== INFORMATION SUPPLIED ==
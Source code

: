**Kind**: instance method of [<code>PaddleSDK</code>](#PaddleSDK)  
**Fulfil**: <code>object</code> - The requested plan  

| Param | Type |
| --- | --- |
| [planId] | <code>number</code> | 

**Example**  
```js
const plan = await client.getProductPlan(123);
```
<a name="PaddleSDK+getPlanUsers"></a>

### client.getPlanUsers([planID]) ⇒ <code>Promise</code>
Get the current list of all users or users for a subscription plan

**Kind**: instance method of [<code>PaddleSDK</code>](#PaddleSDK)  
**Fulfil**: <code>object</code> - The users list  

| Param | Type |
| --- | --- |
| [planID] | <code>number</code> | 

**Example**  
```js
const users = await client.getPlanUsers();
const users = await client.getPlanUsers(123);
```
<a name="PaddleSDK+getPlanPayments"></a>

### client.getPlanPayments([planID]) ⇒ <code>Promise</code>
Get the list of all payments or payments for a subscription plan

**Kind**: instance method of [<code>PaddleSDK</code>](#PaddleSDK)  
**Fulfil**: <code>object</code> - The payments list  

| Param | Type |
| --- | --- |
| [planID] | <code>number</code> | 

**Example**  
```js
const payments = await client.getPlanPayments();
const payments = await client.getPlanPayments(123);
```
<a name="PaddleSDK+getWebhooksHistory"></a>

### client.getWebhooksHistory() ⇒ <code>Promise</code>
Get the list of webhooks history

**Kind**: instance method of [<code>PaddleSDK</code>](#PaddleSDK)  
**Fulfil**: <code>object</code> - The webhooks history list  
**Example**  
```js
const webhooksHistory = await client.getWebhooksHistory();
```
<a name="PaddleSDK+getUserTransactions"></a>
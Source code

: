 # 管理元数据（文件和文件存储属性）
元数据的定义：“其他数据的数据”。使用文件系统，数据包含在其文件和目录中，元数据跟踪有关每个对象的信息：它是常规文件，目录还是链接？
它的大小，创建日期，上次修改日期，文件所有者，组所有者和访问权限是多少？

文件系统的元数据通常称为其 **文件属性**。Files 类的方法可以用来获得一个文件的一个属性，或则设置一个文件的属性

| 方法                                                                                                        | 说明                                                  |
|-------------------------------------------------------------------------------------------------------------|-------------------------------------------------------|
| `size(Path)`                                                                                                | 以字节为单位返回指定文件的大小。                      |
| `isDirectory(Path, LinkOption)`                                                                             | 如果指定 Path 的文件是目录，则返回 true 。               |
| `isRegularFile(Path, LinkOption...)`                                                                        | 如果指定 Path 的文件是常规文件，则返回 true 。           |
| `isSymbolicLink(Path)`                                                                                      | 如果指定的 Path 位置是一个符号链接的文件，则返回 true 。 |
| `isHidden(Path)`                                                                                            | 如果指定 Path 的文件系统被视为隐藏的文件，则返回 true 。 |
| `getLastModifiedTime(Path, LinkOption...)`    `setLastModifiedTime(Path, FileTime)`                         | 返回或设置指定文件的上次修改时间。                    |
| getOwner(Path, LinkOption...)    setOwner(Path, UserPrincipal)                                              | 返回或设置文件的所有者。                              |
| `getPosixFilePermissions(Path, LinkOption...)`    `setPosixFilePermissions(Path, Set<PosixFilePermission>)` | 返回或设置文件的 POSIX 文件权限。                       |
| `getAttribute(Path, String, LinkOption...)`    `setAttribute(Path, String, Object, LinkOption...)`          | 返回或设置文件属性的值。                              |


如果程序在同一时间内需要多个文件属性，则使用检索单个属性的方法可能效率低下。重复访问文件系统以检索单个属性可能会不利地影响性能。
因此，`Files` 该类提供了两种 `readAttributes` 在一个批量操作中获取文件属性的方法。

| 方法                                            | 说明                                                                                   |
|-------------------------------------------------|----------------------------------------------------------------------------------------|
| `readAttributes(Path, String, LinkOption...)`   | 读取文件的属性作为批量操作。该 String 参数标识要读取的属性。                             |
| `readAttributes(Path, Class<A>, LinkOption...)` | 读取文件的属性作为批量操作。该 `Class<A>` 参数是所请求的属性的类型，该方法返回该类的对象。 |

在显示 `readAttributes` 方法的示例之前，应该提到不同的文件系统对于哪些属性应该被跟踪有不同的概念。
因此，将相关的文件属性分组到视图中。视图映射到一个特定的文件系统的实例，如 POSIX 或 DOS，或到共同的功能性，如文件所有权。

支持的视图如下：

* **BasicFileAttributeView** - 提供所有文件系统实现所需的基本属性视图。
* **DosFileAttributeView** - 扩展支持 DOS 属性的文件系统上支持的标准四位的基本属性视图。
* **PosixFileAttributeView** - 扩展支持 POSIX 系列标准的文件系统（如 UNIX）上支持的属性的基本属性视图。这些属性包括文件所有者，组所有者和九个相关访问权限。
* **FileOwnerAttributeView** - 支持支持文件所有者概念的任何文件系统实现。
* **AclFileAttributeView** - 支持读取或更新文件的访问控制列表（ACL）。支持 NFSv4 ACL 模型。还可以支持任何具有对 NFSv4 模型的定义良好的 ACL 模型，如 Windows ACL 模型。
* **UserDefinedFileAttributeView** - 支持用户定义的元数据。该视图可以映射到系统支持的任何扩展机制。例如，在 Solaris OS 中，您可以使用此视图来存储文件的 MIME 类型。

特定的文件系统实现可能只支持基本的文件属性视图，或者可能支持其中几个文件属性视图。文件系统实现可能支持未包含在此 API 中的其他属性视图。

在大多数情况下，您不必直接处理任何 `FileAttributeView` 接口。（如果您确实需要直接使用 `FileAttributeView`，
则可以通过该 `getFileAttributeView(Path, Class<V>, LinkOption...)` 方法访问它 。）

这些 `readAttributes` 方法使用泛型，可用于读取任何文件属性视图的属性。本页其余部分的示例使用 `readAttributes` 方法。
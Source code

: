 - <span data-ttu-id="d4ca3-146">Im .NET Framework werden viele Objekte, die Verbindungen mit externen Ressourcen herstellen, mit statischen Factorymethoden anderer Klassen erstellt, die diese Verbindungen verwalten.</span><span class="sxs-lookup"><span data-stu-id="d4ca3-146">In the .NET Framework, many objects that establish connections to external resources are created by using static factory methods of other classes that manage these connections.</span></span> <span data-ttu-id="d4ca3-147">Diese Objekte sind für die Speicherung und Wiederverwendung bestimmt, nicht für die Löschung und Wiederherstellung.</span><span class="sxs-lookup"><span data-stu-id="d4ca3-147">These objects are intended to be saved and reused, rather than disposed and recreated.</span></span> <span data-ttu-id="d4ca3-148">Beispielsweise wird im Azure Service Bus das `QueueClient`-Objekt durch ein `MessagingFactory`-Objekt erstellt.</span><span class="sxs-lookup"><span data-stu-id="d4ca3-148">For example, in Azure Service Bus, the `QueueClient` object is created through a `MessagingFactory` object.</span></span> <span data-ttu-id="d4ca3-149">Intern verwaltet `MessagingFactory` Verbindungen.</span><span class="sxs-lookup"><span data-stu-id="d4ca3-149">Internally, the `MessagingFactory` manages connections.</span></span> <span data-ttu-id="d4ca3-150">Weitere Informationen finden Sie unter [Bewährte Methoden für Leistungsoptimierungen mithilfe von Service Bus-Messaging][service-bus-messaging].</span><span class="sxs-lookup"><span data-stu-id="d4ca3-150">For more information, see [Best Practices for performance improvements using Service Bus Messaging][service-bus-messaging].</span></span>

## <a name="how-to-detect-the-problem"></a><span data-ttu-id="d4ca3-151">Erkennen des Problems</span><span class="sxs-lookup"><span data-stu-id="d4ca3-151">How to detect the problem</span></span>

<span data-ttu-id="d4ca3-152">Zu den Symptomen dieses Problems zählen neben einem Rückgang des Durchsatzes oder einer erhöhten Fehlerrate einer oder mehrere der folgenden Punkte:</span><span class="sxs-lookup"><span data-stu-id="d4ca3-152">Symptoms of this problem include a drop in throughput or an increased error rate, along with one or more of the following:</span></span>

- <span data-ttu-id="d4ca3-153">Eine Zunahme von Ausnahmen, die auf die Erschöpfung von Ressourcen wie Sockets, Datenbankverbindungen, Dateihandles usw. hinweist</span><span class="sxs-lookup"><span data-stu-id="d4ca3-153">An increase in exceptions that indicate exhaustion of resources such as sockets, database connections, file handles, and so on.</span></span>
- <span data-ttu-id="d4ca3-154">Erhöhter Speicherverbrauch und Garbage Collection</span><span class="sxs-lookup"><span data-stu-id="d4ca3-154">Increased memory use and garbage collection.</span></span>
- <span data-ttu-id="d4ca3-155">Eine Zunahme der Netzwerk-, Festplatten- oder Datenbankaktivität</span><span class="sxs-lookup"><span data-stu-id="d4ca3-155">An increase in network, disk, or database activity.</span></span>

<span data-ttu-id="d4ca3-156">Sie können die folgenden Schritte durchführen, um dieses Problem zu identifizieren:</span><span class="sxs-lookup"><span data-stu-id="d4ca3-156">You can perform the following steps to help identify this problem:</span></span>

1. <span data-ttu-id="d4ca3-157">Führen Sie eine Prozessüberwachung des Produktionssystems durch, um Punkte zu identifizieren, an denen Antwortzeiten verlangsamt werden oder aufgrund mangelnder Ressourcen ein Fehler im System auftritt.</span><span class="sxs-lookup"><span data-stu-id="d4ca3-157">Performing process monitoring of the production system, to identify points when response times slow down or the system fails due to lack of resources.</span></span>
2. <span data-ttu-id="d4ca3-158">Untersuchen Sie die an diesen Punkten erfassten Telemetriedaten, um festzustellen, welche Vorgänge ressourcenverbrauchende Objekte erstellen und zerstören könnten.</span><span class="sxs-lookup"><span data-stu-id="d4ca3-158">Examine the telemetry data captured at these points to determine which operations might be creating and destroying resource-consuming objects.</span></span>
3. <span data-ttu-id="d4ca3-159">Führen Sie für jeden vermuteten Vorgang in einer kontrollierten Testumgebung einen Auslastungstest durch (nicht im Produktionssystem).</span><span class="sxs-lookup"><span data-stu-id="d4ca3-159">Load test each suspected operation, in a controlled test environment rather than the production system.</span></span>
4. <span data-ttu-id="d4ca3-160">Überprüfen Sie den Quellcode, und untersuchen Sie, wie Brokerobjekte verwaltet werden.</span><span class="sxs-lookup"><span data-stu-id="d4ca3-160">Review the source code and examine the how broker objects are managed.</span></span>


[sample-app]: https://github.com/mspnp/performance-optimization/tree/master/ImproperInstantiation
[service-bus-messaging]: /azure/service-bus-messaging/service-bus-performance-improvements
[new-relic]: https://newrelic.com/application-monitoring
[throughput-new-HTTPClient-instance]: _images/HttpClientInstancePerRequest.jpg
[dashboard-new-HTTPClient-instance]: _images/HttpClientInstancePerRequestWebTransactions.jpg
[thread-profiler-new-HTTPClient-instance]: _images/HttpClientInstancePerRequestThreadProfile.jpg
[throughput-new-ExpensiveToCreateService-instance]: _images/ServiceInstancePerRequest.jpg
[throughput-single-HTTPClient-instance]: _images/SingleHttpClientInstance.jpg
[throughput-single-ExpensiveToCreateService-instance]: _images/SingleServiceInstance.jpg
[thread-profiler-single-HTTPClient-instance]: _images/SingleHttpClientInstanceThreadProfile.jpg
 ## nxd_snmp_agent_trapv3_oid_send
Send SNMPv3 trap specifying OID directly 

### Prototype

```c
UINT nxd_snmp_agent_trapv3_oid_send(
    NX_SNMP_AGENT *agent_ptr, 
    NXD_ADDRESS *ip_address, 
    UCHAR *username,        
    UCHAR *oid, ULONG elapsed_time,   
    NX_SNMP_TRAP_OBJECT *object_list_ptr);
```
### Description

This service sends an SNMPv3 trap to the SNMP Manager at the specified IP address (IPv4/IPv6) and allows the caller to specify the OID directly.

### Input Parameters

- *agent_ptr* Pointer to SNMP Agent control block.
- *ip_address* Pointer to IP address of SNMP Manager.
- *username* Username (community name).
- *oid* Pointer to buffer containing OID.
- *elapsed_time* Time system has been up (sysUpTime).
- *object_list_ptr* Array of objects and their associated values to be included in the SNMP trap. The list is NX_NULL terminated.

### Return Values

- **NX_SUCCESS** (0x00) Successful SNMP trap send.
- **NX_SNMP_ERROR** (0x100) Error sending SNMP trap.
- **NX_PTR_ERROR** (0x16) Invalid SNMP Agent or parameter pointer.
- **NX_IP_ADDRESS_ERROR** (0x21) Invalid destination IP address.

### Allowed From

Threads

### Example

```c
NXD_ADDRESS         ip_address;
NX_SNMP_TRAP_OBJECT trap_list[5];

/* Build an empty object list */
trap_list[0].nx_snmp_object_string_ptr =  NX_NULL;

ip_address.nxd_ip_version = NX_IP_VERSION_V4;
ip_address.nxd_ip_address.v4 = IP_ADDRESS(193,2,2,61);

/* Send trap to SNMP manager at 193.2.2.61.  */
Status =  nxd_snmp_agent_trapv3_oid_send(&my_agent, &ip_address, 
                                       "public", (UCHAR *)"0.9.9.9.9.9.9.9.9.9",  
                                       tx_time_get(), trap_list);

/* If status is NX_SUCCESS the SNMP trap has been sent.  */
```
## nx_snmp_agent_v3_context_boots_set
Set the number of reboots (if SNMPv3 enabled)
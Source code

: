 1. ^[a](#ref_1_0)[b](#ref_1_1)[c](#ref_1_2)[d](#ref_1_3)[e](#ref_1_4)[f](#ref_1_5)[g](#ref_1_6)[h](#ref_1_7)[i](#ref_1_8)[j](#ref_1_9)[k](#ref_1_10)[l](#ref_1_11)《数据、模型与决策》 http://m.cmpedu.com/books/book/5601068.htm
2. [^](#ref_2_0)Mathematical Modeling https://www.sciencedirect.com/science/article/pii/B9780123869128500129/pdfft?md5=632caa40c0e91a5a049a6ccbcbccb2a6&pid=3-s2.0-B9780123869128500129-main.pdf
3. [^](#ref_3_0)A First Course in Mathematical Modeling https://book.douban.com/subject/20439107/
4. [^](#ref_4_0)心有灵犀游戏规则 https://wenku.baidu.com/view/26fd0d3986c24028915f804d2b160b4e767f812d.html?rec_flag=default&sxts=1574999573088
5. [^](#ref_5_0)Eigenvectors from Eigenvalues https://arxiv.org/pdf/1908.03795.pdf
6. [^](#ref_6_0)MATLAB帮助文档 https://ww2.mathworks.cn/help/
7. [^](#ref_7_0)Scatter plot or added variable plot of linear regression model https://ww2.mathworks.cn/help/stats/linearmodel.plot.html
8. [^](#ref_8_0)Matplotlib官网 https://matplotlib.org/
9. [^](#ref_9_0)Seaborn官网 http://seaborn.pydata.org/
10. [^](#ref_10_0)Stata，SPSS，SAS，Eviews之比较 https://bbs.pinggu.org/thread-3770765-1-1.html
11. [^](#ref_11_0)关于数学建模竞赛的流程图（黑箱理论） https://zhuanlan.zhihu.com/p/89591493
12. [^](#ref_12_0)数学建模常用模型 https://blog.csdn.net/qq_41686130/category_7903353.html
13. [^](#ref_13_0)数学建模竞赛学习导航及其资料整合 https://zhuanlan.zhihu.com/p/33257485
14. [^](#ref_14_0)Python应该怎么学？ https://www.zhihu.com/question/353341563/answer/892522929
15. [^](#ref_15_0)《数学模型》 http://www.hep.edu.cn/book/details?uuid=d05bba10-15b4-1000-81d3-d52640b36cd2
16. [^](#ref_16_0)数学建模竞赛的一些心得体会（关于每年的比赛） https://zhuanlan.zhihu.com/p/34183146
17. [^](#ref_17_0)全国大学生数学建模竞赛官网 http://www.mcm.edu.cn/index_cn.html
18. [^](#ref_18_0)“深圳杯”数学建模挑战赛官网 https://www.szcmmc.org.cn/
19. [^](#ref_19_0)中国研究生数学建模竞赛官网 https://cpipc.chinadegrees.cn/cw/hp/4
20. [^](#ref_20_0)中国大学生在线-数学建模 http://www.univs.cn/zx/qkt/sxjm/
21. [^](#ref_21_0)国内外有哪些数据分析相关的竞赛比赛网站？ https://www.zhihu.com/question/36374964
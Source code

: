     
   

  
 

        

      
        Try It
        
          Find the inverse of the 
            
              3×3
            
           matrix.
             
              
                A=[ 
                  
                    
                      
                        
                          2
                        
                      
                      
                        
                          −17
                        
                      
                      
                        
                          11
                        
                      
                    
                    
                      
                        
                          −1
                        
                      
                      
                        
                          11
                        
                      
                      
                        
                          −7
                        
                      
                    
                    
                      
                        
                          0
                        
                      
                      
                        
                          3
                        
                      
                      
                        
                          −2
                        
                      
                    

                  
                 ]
===
Work through the records above and count the lines that hold the string "zhihu". Please give only that figure.

5